但在臨床應用中我們也發現 3D 打印假體存在以下不足:① 假體與周圍骨質界面邊緣仍有間隙,需內固定釘板加壓以減小剪切力。分析原因,一方面是影像檢查與實際解剖結構間差異導致的腫瘤切除范圍偏差,建議術前制備 3 種規格假體,術中選擇最匹配假體;另一方面,可能是手術具有一定滯后性,而腫瘤不斷進展,導致切除后周圍骨質與假體不匹配,故設計假體時可略大于計劃切除范圍。② 骨-假體接觸界面處缺乏自體骨/同種異體骨植骨,僅依靠骨組織爬行并長入假體孔隙內能否獲得長期穩定,有待進一步研究。③ 假體與前方血管及后方硬膜之間的接觸面易發生粘連,仍需輔助材料分隔二者防止粘連。④ 定制假體耗時長,目前打印單節段假體需要 48~72 h,緊急手術患者無法應用。

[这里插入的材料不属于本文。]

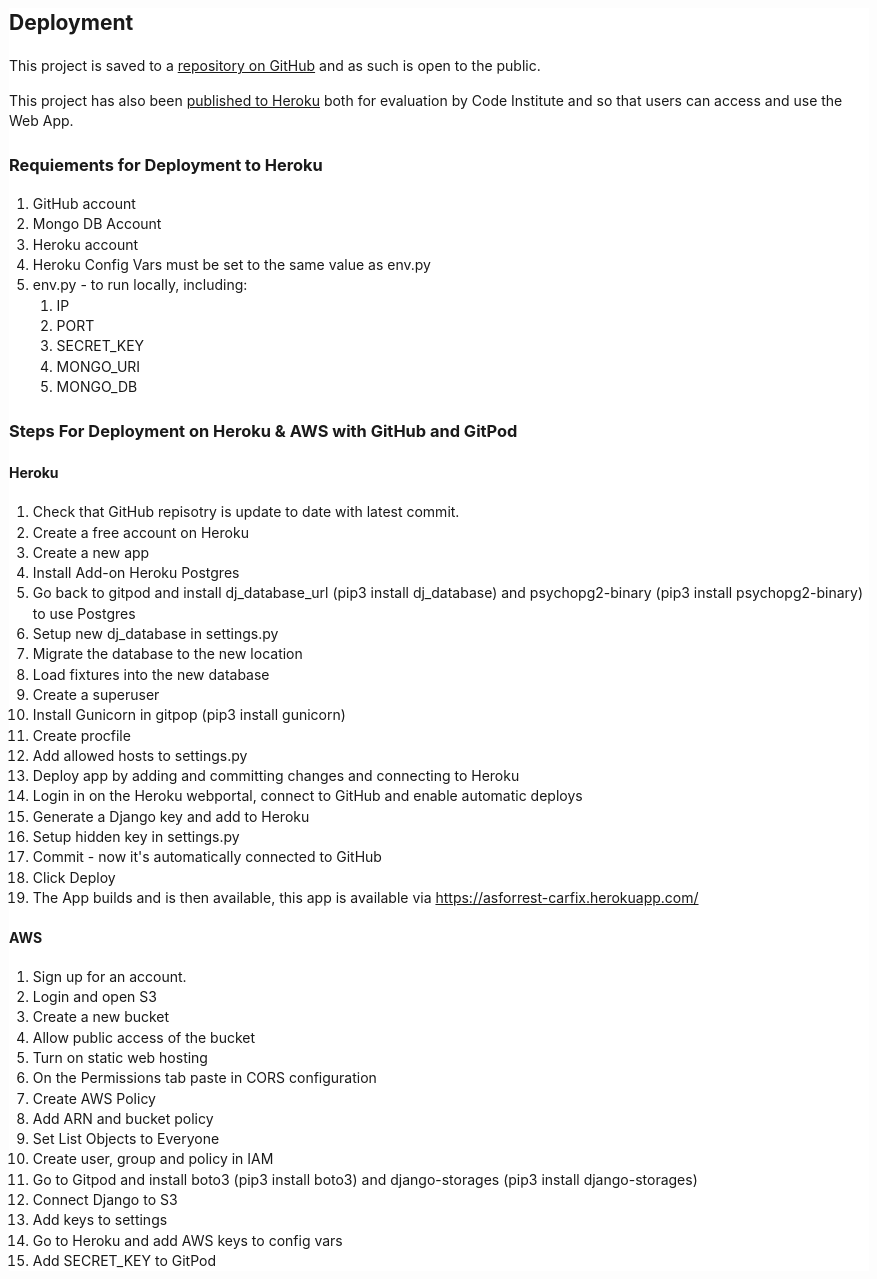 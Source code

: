 ## Deployment

This project is saved to a [repository on GitHub](https://github.com/asforrest/Milestone-4-CarFix) and as such is open to the public.

This project has also been [published to Heroku](https://asforrest-carfix.herokuapp.com/) both for evaluation by Code Institute and so that users can access and use the Web App.

### Requiements for  Deployment to Heroku
1. GitHub account
1. Mongo DB Account
1. Heroku account
1. Heroku Config Vars must be set to the same value as env.py
1. env.py - to run locally, including:
    1. IP
    1. PORT
    1. SECRET_KEY
    1. MONGO_URI
    1. MONGO_DB

### Steps For Deployment on Heroku & AWS with GitHub and GitPod

#### Heroku
1. Check that GitHub repisotry is update to date with latest commit.
1. Create a free account on Heroku
1. Create a new app
1. Install Add-on Heroku Postgres
1. Go back to gitpod and install dj_database_url (pip3 install dj_database) and psychopg2-binary (pip3 install psychopg2-binary) to use Postgres
1. Setup new dj_database in settings.py
1. Migrate the database to the new location
1. Load fixtures into the new database
1. Create a superuser
1. Install Gunicorn in gitpop (pip3 install gunicorn)
1. Create procfile
1. Add allowed hosts to settings.py
1. Deploy app by adding and committing changes and connecting to Heroku
1. Login in on the Heroku webportal, connect to GitHub and enable automatic deploys
1. Generate a Django key and add to Heroku
1. Setup hidden key in settings.py
1. Commit - now it's automatically connected to GitHub
1. Click Deploy
1. The App builds and is then available, this app is available via https://asforrest-carfix.herokuapp.com/

#### AWS
1. Sign up for an account.
1. Login and open S3
1. Create a new bucket
1. Allow public access of the bucket
1. Turn on static web hosting
1. On the Permissions tab paste in CORS configuration
1. Create AWS Policy
1. Add ARN and bucket policy
1. Set List Objects to Everyone
1. Create user, group and policy in IAM
1. Go to Gitpod and install boto3 (pip3 install boto3) and django-storages (pip3 install django-storages)
1. Connect Django to S3
1. Add keys to settings
1. Go to Heroku and add AWS keys to config vars
1. Add SECRET_KEY to GitPod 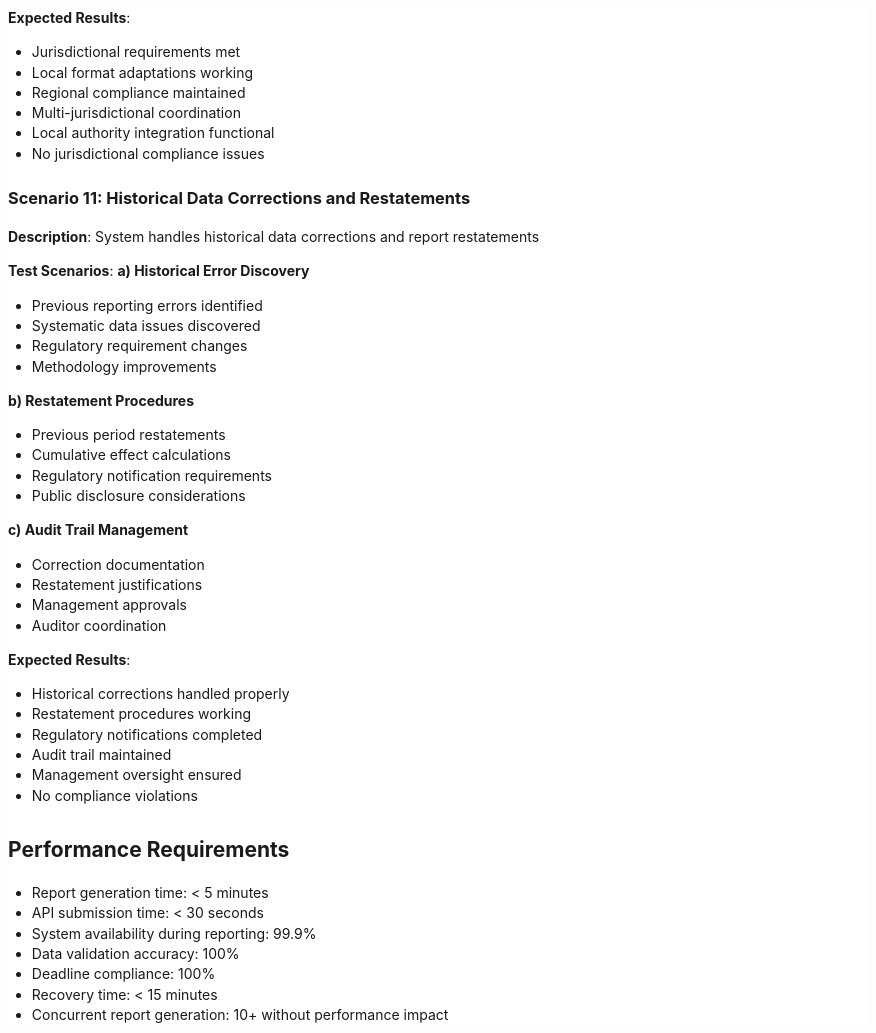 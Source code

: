 **Expected Results**:
- Jurisdictional requirements met
- Local format adaptations working
- Regional compliance maintained
- Multi-jurisdictional coordination
- Local authority integration functional
- No jurisdictional compliance issues

### Scenario 11: Historical Data Corrections and Restatements
**Description**: System handles historical data corrections and report restatements

**Test Scenarios**:
**a) Historical Error Discovery**
- Previous reporting errors identified
- Systematic data issues discovered
- Regulatory requirement changes
- Methodology improvements

**b) Restatement Procedures**
- Previous period restatements
- Cumulative effect calculations
- Regulatory notification requirements
- Public disclosure considerations

**c) Audit Trail Management**
- Correction documentation
- Restatement justifications
- Management approvals
- Auditor coordination

**Expected Results**:
- Historical corrections handled properly
- Restatement procedures working
- Regulatory notifications completed
- Audit trail maintained
- Management oversight ensured
- No compliance violations

## Performance Requirements
- Report generation time: < 5 minutes
- API submission time: < 30 seconds
- System availability during reporting: 99.9%
- Data validation accuracy: 100%
- Deadline compliance: 100%
- Recovery time: < 15 minutes
- Concurrent report generation: 10+ without performance impact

綜上述,3D 打印假體用于脊柱腫瘤切除術后重建安全可行,可明顯緩解患者疼痛癥狀、改善神經功能、提高患者生活質量,可在術后早期為骨長入提供介質,并為脊柱提供良好穩定性及支撐。
作者貢獻:黃杜軍負責研究設計、數據收集整理、論文撰寫;陳秋洪負責數據收集、患者隨訪;陳雷對文章的知識性內容作批評性審閱。
利益沖突:所有作者聲明,在課題研究和文章撰寫過程中不存在利益沖突。
機構倫理問題:研究方案經福建醫科大學附屬第一醫院醫學倫理委員會批準([2015]084-1)。